The EBRD is accelerating the winding up of its Russian portfolio as the institution gets set to reject Moscow’s efforts to overturn the ban on new investment in the country.
The EBRD’s Russia portfolio, its second largest after Turkey, has shrunk by 30% to €3.77bn from €5.35bn a year ago, according to data available on the lender’s website. The bank is still involved in 788 projects but the run-off in the portfolio is clearly accelerating, as assets had been worth €6.3bn in mid-2015.
Several well-placed EBRD sources told bne IntelliNews a year ago that the international financial institution was poised to start winding up its operations in Russia if the European Union renewed its sanctions against the Kremlin for the seizure of Crimea and its involvement in the Ukrainian conflict. EU and US sanctions have since been rolled over and any hope of a rapid rapprochement with the West has faded.
“The bank is trying to get out of Russia by stealth to focus on other countries in need,” an EBRD alumnus told bne IntelliNews. “The Kremlin is well aware of that strategy but there’s nothing they can do apart from kicking up a stink.”
More than half of the Russia portfolio is made up of debt, with the remainder comprising public and private equity investments. About 83% is invested in the private sector, with just 17% in state-controlled entities.
Debt write-offs may well have been carried out in the past year as the website indicates that the last equity disposals in Russia were the sale of two stakes in the retailer Lenta in 2015.
Representatives from EBRD’s press service in Moscow and London didn’t return emails seeking comment.
The London-based lender was set up in 1991 by Western governments to help former communist countries make the transition to capitalism. Two years have now passed during which the bank brought no new projects to Russia – once the single largest recipient of annual funding – after a majority of the shareholders decided to halt new funding in July 2014, following Russia’s annexation of Crimea from Ukraine.
The EBRD is owned by 65 countries, the EU and the European Investment Bank, but the countries with the largest stakes are Germany and the UK with 9.5% each, and it’s said that politicians from the major European capitals exert great influence over the bank’s Russia policy. The US, which is much more strongly opposed to active EBRD involvement in Russia, also carries great weight.
The bank had a staff of about 80-90 in Moscow a year ago, but that headcount is believed to have been reduced. Some have been reassigned to work on Kazakhstan and other countries in Central Asia since the freeze on new Russia investments.
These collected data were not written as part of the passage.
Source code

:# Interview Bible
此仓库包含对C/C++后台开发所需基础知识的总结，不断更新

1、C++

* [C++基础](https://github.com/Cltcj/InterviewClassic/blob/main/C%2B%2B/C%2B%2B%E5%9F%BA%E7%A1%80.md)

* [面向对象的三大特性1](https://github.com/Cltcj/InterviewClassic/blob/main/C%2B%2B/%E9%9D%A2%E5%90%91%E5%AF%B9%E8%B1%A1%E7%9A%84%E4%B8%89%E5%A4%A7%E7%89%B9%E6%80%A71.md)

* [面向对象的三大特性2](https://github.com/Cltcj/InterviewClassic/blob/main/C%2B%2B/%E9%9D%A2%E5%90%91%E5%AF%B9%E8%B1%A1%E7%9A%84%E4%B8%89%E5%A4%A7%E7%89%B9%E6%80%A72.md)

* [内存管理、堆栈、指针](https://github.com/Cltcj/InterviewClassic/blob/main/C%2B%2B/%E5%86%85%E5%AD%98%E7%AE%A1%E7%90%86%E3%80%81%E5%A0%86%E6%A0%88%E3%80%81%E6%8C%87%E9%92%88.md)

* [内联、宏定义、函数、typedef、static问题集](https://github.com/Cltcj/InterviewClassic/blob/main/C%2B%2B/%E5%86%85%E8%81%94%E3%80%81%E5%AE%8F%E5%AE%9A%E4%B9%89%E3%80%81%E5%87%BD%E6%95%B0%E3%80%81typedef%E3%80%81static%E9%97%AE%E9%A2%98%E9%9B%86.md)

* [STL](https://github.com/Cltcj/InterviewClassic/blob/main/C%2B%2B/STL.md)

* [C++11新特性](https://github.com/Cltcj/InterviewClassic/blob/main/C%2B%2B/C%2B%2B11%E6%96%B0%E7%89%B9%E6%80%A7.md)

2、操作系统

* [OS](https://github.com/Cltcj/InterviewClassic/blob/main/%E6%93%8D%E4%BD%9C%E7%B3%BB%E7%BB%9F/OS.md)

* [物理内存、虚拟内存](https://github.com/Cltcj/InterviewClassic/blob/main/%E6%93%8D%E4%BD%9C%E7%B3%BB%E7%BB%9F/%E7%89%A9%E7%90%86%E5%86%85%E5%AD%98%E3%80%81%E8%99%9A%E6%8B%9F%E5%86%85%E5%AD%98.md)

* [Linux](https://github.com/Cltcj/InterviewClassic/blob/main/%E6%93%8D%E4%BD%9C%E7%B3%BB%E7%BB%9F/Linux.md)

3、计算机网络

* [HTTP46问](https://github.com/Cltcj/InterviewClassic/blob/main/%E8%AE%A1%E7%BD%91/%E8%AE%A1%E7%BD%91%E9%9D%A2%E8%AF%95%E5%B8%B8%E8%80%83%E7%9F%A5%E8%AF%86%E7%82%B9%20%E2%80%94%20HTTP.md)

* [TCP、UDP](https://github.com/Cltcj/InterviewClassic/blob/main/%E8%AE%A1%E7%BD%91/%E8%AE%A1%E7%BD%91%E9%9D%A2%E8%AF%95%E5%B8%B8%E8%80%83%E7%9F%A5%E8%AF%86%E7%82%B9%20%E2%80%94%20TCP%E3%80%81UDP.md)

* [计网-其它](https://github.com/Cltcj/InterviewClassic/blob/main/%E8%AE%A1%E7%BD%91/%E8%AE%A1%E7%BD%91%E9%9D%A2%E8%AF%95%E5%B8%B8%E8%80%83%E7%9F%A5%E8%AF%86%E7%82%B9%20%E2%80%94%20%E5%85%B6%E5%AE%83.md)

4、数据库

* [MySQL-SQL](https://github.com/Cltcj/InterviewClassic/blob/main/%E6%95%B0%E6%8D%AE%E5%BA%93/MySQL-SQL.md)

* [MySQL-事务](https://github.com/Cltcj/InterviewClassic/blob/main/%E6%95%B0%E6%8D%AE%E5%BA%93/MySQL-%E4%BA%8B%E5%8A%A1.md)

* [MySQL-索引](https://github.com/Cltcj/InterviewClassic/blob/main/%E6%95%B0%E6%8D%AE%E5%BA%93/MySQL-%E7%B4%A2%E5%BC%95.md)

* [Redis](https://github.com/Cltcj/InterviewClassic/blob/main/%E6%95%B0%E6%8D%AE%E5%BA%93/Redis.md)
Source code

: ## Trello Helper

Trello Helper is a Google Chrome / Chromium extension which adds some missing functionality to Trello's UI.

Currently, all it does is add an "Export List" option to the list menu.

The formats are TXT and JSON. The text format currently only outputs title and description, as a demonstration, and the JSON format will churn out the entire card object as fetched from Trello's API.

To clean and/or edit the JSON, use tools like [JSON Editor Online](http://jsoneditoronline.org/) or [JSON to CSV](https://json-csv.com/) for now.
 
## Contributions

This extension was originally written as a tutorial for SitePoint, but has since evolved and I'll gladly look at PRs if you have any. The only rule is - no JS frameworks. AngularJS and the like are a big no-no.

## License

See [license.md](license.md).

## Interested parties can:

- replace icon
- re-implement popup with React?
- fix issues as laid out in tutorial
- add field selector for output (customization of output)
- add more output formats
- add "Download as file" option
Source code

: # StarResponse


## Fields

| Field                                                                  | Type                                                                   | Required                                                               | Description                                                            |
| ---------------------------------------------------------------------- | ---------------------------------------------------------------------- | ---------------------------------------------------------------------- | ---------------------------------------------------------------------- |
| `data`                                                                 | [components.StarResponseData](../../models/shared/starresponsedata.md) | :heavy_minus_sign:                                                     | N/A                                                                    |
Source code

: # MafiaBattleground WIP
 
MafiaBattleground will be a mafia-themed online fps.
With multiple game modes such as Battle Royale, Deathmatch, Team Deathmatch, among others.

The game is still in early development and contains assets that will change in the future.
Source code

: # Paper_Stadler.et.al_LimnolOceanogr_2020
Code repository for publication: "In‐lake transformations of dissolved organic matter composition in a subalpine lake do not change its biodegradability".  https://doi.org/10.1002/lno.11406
The lender had seven offices across Russia but it’s unclear whether some of those have now been shuttered.
Many EBRD projects in Russia are aimed at the country’s regions, where a two-year recession hit home the hardest. Structural priorities include support of technological modernisation of non-energy sectors, science-intensive and high-tech production, transport and municipal infrastructure.
The EBRD’s president Sir Suma Chakrabarti told the press on May 2 that the bank is expected to reject Moscow’s latest effort to end a ban on new investment in Russia. The freeze is likely to be discussed at this month’s EBRD annual summit in Cyprus, with Moscow arguing that the ban contradicts the bank's internal rules.
The EBRD board, which consists of national finance ministers and central bankers, already rejected a similar appeal last year.
"This situation was discussed last year by our board and there was no change then to the guidance [not to invest in Russia]," Reuters quoted Chakrabarti as saying. "Let's see how it goes in Nicosia. I'm not expecting it to be very different," he added.
More than 40 events, discussion panels, press briefings and special meetings will make up the programme of the annual conference taking place in Nicosia from May 11 to May 12. However, it is striking that the programme for the EBRD annual meeting doesn’t have any Russia-themed sessions like in previous years.
One of the most prominent speakers this year will still be Herman Gref, chief executive of Russia’s largest lender, Sberbank.
Gref, a former economy minister under President Vladimir Putin, is a close associate of Sergei Guriev, the EBRD’s chief economist.
Guriev, a highly respected Russian academic, is part of a liberal intelligentsia who fled Russia following increased persecution from the state. A former rector of the New Economic School (NES) in Moscow, Guriev said in 2013 that he wanted to escape pressure from a new criminal investigation of those around jailed tycoon Mikhail Khodorkovsky, once the country’s richest man before his oil group Yukos was broken up by the government.
Guriev remains very critical of the Putin regime while Gref, who remains on the liberal wing of the Kremlin’s wider team, was one of the few public figures to support Guriev three years ago. The Sberbank boss resisted pressure to remove Guriev from the lender’s board and even arranged Skype sessions to connect him from Paris for board meetings.